• [Aim of the task]:
Some of the lines below need repeating. Reproduce exactly those between the lines holding "- **Para retención" and "y Lambda (Invoke)", inclusive.

Collected data:
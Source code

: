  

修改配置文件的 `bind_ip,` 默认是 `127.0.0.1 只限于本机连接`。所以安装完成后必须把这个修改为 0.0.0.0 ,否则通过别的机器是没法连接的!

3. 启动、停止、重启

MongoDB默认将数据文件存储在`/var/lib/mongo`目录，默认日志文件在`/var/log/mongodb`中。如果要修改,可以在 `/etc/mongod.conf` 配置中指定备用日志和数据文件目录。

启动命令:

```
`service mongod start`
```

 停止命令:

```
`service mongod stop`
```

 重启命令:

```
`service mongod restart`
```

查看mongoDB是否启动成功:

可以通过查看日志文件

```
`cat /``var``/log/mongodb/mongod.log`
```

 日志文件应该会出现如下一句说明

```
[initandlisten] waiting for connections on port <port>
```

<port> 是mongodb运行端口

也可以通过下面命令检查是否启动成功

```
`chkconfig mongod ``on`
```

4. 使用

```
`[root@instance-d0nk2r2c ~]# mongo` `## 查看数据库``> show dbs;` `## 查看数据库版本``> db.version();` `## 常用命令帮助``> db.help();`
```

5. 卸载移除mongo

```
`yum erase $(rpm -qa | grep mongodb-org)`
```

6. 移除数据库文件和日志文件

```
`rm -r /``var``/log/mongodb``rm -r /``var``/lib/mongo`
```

---

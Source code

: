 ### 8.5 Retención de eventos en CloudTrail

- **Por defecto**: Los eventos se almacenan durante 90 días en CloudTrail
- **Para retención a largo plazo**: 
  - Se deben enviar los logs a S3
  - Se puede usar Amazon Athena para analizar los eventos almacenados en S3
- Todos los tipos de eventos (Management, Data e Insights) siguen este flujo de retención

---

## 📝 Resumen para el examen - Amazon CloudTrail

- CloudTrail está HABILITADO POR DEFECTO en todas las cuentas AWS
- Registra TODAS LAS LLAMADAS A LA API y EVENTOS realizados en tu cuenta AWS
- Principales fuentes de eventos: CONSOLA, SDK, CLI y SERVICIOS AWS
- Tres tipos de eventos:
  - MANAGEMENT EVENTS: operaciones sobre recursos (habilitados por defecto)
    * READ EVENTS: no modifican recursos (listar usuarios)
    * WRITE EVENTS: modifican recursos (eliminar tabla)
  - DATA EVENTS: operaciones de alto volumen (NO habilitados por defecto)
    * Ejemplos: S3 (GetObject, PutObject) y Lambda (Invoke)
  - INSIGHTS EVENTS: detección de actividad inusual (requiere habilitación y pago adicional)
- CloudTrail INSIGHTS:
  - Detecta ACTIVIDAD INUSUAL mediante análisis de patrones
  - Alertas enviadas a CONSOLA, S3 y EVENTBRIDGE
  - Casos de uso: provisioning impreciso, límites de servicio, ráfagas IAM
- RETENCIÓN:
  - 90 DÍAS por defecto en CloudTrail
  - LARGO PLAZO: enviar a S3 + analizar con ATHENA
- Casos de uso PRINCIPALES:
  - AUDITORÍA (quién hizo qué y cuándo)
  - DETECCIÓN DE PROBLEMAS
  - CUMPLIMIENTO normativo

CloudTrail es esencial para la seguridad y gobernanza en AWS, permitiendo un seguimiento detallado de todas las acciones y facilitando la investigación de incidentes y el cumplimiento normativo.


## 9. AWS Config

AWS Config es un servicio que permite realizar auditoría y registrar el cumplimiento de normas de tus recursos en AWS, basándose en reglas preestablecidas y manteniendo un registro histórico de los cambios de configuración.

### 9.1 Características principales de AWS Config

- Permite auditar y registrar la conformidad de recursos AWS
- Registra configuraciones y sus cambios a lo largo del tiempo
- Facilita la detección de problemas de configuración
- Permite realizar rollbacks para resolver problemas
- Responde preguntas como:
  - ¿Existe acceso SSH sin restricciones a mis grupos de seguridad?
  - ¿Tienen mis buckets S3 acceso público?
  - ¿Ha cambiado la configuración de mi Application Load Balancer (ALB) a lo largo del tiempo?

• [Solution for this exercise]:
- **Para retención a largo plazo**: 
  - Se deben enviar los logs a S3
  - Se puede usar Amazon Athena para analizar los eventos almacenados en S3
- Todos los tipos de eventos (Management, Data e Insights) siguen este flujo de retención

---

## 📝 Resumen para el examen - Amazon CloudTrail

- CloudTrail está HABILITADO POR DEFECTO en todas las cuentas AWS
- Registra TODAS LAS LLAMADAS A LA API y EVENTOS realizados en tu cuenta AWS
- Principales fuentes de eventos: CONSOLA, SDK, CLI y SERVICIOS AWS
- Tres tipos de eventos:
  - MANAGEMENT EVENTS: operaciones sobre recursos (habilitados por defecto)
    * READ EVENTS: no modifican recursos (listar usuarios)
    * WRITE EVENTS: modifican recursos (eliminar tabla)
  - DATA EVENTS: operaciones de alto volumen (NO habilitados por defecto)
    * Ejemplos: S3 (GetObject, PutObject) y Lambda (Invoke)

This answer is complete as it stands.